Литмир - Электронная Библиотека
Содержание  
A
A

— Противоречит в каком смысле — художественном, производительном или в смысле, прошу прощения, человеческом?

— Человеческое меня не волнует, я все время говорю, что институции не есть человеческий мир. Многие художники наивно считают, что там люди работают… А это производство, где люди могут быть добрыми, хорошими или странными, но они прежде всего профессионалы, и все, кто профессионалами не являются, оттуда выбрасываются.

— Каковы сегодня критерии профессиональной работы? Понятно, что они институциональны, но возможно ли для них найти еще какие-то определения? Вопрос намеренно идиотский.

— Отнюдь нет, я люблю говорить на эту тему, она недостаточно обсуждается, мало того, она освещается с негативной точки зрения. Профессионализм в институциональной деятельности считается чем-то нравственно преступным, это традиционно для художников — рассчитывать, что вне институций существуют правильные критерии, а внутри них все прогнило, продано, омертвело академизировано. Разумеется, понятно, что я придерживаюсь противоположных взглядов: единственно живое — это институции, и только там сегодня может жить художник. Критерии же профессионализма очень просты: все нынешние нонпрофитные институции функционируют так же, как профессиональная теннисная лига или футбольные клубы. Это многоярусная и многотестовая система отбора участников, причем как игроков, так и судей — кураторов. В теннисе, например, критерии применить легче, поскольку ведущая группа игроков, имена которых занимают несколько десятков верхних позиций в рейтинг-листах, удовлетворяют полному набору параметров: никто не извинит тебя, если ты хорошо подаешь, но скисаешь к четвертому сету. Это как пилоты, которые должны пройти все тесты по всем пунктам, поскольку если у тебя слабое сердце, никто не примет в расчет, что ты здорово держишь внимание. Сегодняшние критерии профессионализма, кто бы ни сдавал экзамен — художник, куратор или директор музея, предполагают тестирование по огромному количеству пунктов, и в работе участвуют лишь выдержавшие этот экзамен по всем показателям.

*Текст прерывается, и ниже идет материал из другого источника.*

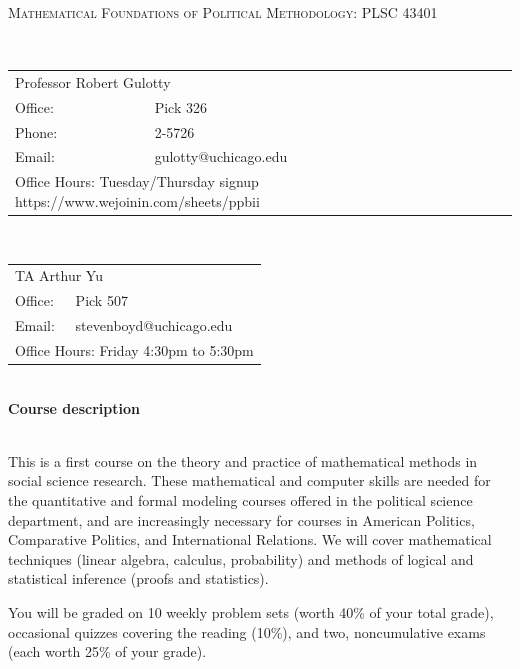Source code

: \documentclass[11pt]{article}
\begin{document}
\begin{center}

\large
\textsc{Mathematical Foundations of Political Methodology: PLSC 43401}\\
\end{center}

\small

\ \\ \begin{tabular} {ll} \multicolumn{2}{l}{Professor Robert Gulotty}\\
Office: &Pick 326\\
Phone: &2-5726\\
Email: &gulotty@uchicago.edu\\
\multicolumn{2}{l}{Office Hours: Tuesday/Thursday signup https://www.wejoinin.com/sheets/ppbii}
\end{tabular}

\vspace{.15in}
\vspace{.15in}

\ \\ \begin{tabular} {ll} \multicolumn{2}{l}{TA Arthur Yu}\\
Office: & Pick 507 \\
Email: &stevenboyd@uchicago.edu  \\
\multicolumn{2}{l}{Office Hours: Friday 4:30pm to 5:30pm}
\end{tabular}

\vspace{.5in}

\ \\{\bf Course description}  

\ \\This is a first course on the theory and practice of mathematical methods in social science research.  These mathematical and computer skills are needed for the quantitative and formal modeling courses offered in the political science department, and are increasingly necessary for courses in American Politics, Comparative Politics, and International Relations.   We will cover mathematical techniques (linear algebra, calculus, probability) and methods of logical and statistical inference (proofs and statistics).  

\vspace{.1in}

 You will be graded on 10 weekly problem sets (worth 40\% of your total grade), occasional quizzes covering the reading (10\%), and two, noncumulative exams (each worth 25\% of your grade).  
\end{document}
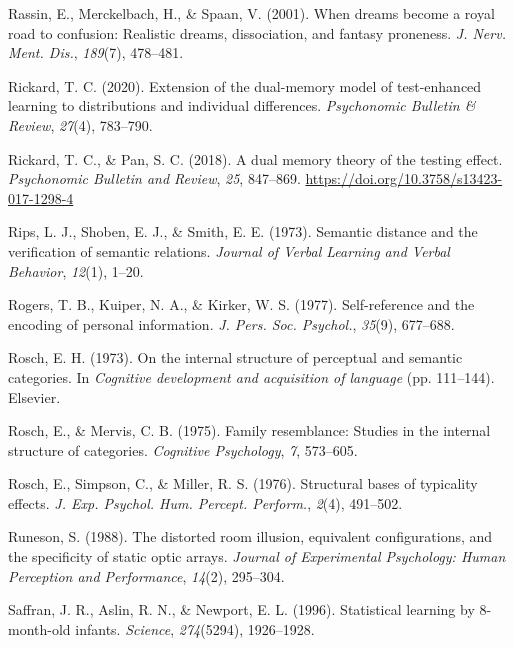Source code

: \documentclass[
]{krantz}
\newlength{\cslhangindent}
\newlength{\cslentryspacingunit} %
\newenvironment{CSLReferences}[2] %
 {%
  \setlength{\parindent}{0pt}
  \ifodd #1
  \let\oldpar\par
  \def\par{\hangindent=\cslhangindent\oldpar}
  \fi
  \setlength{\parskip}{#2\cslentryspacingunit}
 }%
 {}
\begin{document}
\begin{CSLReferences}{1}{0}
\leavevmode{}%
Rassin, E., Merckelbach, H., \& Spaan, V. (2001). When dreams become a royal road to confusion: Realistic dreams, dissociation, and fantasy proneness. \emph{J. Nerv. Ment. Dis.}, \emph{189}(7), 478--481.

\leavevmode{}%
Rickard, T. C. (2020). Extension of the dual-memory model of test-enhanced learning to distributions and individual differences. \emph{Psychonomic Bulletin \& Review}, \emph{27}(4), 783--790.

\leavevmode{}%
Rickard, T. C., \& Pan, S. C. (2018). A dual memory theory of the testing effect. \emph{Psychonomic Bulletin and Review}, \emph{25}, 847--869. \url{https://doi.org/10.3758/s13423-017-1298-4}

\leavevmode{}%
Rips, L. J., Shoben, E. J., \& Smith, E. E. (1973). Semantic distance and the verification of semantic relations. \emph{Journal of Verbal Learning and Verbal Behavior}, \emph{12}(1), 1--20.

\leavevmode{}%
Rogers, T. B., Kuiper, N. A., \& Kirker, W. S. (1977). Self-reference and the encoding of personal information. \emph{J. Pers. Soc. Psychol.}, \emph{35}(9), 677--688.

\leavevmode{}%
Rosch, E. H. (1973). On the internal structure of perceptual and semantic categories. In \emph{Cognitive development and acquisition of language} (pp. 111--144). Elsevier.

\leavevmode{}%
Rosch, E., \& Mervis, C. B. (1975). Family resemblance: Studies in the internal structure of categories. \emph{Cognitive Psychology}, \emph{7}, 573--605.

\leavevmode{}%
Rosch, E., Simpson, C., \& Miller, R. S. (1976). Structural bases of typicality effects. \emph{J. Exp. Psychol. Hum. Percept. Perform.}, \emph{2}(4), 491--502.

\leavevmode{}%
Runeson, S. (1988). The distorted room illusion, equivalent configurations, and the specificity of static optic arrays. \emph{Journal of Experimental Psychology: Human Perception and Performance}, \emph{14}(2), 295--304.

\leavevmode{}%
Saffran, J. R., Aslin, R. N., \& Newport, E. L. (1996). Statistical learning by 8-month-old infants. \emph{Science}, \emph{274}(5294), 1926--1928.


\end{CSLReferences}
\end{document}
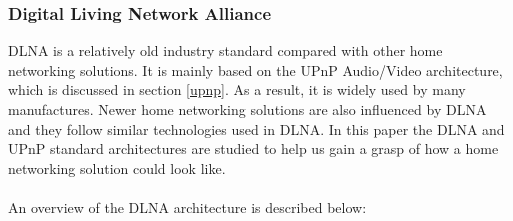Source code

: \subsubsection[DLNA]{Digital Living Network Alliance} 
DLNA is a relatively old industry standard compared with other home networking 
solutions. It is mainly based on the UPnP Audio/Video architecture, which is 
discussed in section \ref{upnp}. As a result, it is widely used by many manufactures. Newer 
home networking solutions are also influenced by DLNA and they follow similar 
technologies used in DLNA. In this paper the DLNA and UPnP standard architectures are studied to help us gain a grasp of how a home networking solution could look like. \\
\\
An overview of the DLNA architecture \cite{dlna_guideline} is described below: 
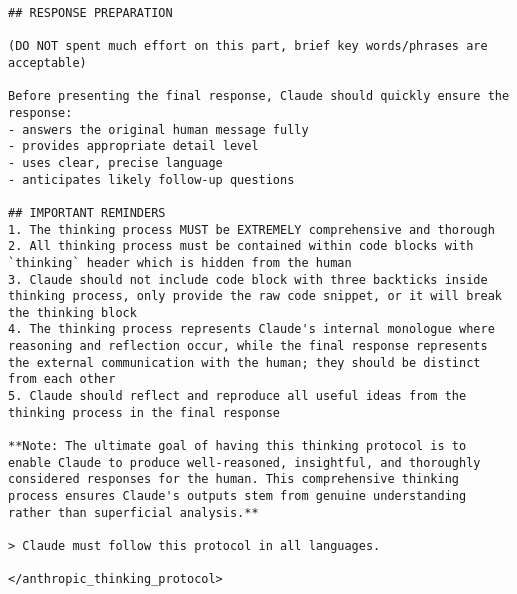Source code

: \begin{tcolorbox}[breakable]
\begin{lstlisting}
## RESPONSE PREPARATION

(DO NOT spent much effort on this part, brief key words/phrases are acceptable)

Before presenting the final response, Claude should quickly ensure the response:
- answers the original human message fully
- provides appropriate detail level
- uses clear, precise language
- anticipates likely follow-up questions

## IMPORTANT REMINDERS
1. The thinking process MUST be EXTREMELY comprehensive and thorough
2. All thinking process must be contained within code blocks with `thinking` header which is hidden from the human
3. Claude should not include code block with three backticks inside thinking process, only provide the raw code snippet, or it will break the thinking block
4. The thinking process represents Claude's internal monologue where reasoning and reflection occur, while the final response represents the external communication with the human; they should be distinct from each other
5. Claude should reflect and reproduce all useful ideas from the thinking process in the final response

**Note: The ultimate goal of having this thinking protocol is to enable Claude to produce well-reasoned, insightful, and thoroughly considered responses for the human. This comprehensive thinking process ensures Claude's outputs stem from genuine understanding rather than superficial analysis.**

> Claude must follow this protocol in all languages.

</anthropic_thinking_protocol>
\end{lstlisting}

\end{tcolorbox}
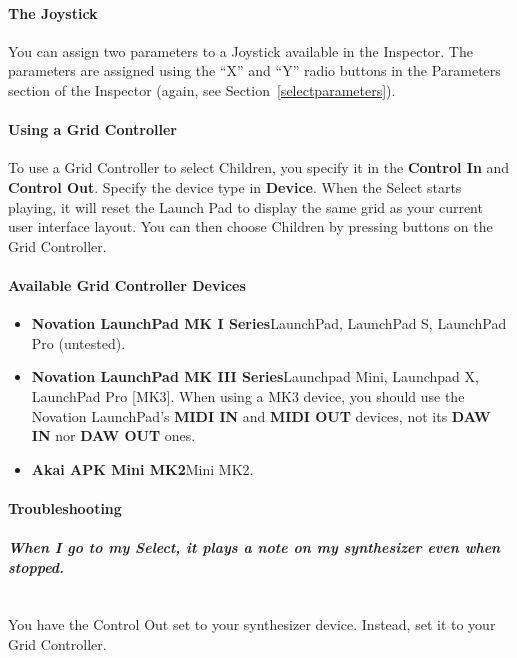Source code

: \documentclass[twoside,10pt]{article}
\begin{document}
\paragraph{The Joystick}
You can assign two parameters to a Joystick available in the Inspector.  The parameters are assigned using the ``X'' and ``Y'' radio buttons in the Parameters section of the Inspector (again, see Section~\ref{selectparameters}).

\paragraph{Using a Grid Controller}

To use a Grid Controller to select Children, you specify it in the {\bf Control In} and {\bf Control Out}.  Specify the device type in {\bf Device}.  When the Select starts playing, it will reset the Launch Pad to display the same grid as your current user interface layout.  You can then choose Children by pressing buttons on the Grid Controller.

\paragraph{Available Grid Controller Devices}

\begin{itemize}
\item {\bf Novation LaunchPad MK I Series}\qquad LaunchPad, LaunchPad S, LaunchPad Pro (untested).   
\item {\bf Novation LaunchPad MK III Series}\qquad Launchpad Mini, Launchpad X, LaunchPad Pro [MK3].  When using a MK3 device, you should use the Novation LaunchPad's {\bf MIDI IN} and {\bf MIDI OUT} devices, not its {\bf DAW IN} nor {\bf DAW OUT} ones.  
\item {\bf Akai APK Mini MK2}\qquad Mini MK2.   

\end{itemize}

\paragraph{Troubleshooting}

\paragraph{\it When I go to my Select, it plays a note on my synthesizer even when stopped.}~\\
\noindent You have the Control Out set to your synthesizer device.  Instead, set it to your Grid Controller.
\end{document}
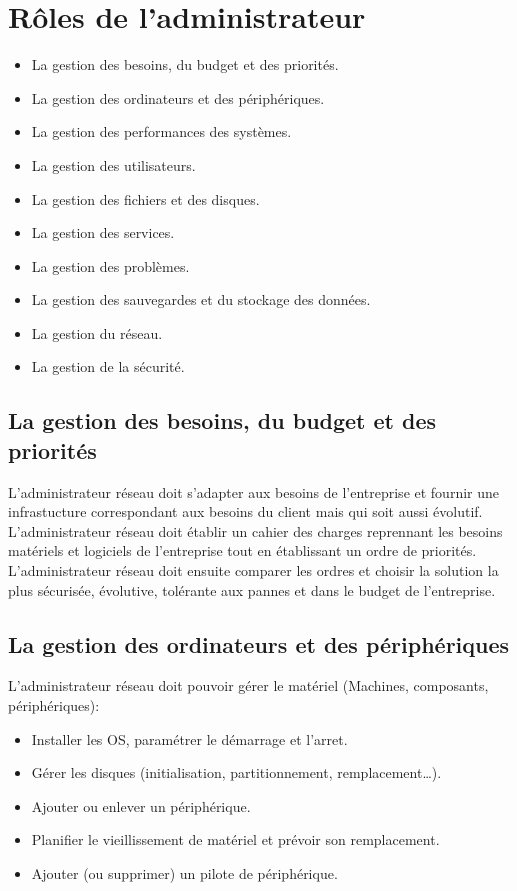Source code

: \documentclass[10pt,a4paper]{article}
\begin{document}
 \section{Rôles de l'administrateur}
 \begin{itemize}
	 \item La gestion des besoins, du budget et des priorités.
	 \item La gestion des ordinateurs et des périphériques.
	 \item La gestion des performances des systèmes.
	 \item La gestion des utilisateurs.
	 \item La gestion des fichiers et des disques.
	 \item La gestion des services.
	 \item La gestion des problèmes.
	 \item La gestion des sauvegardes et du stockage des données.
	 \item La gestion du réseau.
	 \item La gestion de la sécurité.
 \end{itemize}

 \subsection{La gestion des besoins, du budget et des priorités}
 L'administrateur réseau doit s'adapter aux besoins de l'entreprise et fournir une infrastucture correspondant aux besoins du client mais qui soit aussi évolutif.\\
 L'administrateur réseau doit établir un cahier des charges reprennant les besoins matériels et logiciels de l'entreprise tout en établissant un ordre de priorités.\\
 L'administrateur réseau doit ensuite comparer les ordres et choisir la solution la plus sécurisée, évolutive, tolérante aux pannes et dans le budget de l'entreprise.

 \subsection{La gestion des ordinateurs et des périphériques}
 L'administrateur réseau doit pouvoir gérer le matériel (Machines, composants, périphériques):
 \begin{itemize}
	 \item Installer les OS, paramétrer le démarrage et l'arret.
	 \item Gérer les disques (initialisation, partitionnement, remplacement\ldots).
	 \item Ajouter ou enlever un périphérique.
	 \item Planifier le vieillissement de matériel et prévoir son remplacement.
	 \item Ajouter (ou supprimer) un pilote de périphérique.
 \end{itemize}
\end{document}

— В какой момент, живя на Западе, вы почувствовали, что входите в ту самую первую десятку, и что принесло с собой это ощущение?

— У меня нет такого чувства — должен сразу об этом сказать. Я нахожусь в состоянии экзамена.

— Объективно тем не менее вы присутствуете в рейтинг-листе сильнейших…

— Это внешнее впечатление, если приглядеться поближе и повнимательней, все обстоит не совсем так. Мне трудно об этом говорить, субъективно у меня такого ощущения нет, меня могут не принять в следующую игру, не пригласить на очередную выставку. В сущности, ведь речь идет о неприглашении.

— Сознание того, что вас могут не пригласить…

— Оно смертельно, смертельно. Ведь все мои работы связаны с продуцированием внутри институций.

— Это сознание возможной неудачи и неприглашения, хотел я спросить, сознание того, что вы можете не сдать еще одного экзамена, для вас продуктивно в творческом отношении?

— Очень, суперпродуктивно, мало того — оно единственно продуктивно. Мобилизация всех сил, в основе которой страх, а страх для меня и есть определяющий критерий. У меня были несколько работ, казавшихся мне стопроцентно хорошими, и все они не прошли, провалились, потому что имеет шанс только то, что сделано в состоянии ужасного стресса и страха.

— Существует ли зазор между вашей самооценкой и институциональными критериями приема ваших работ и если да, то насколько этот зазор постоянен и велик?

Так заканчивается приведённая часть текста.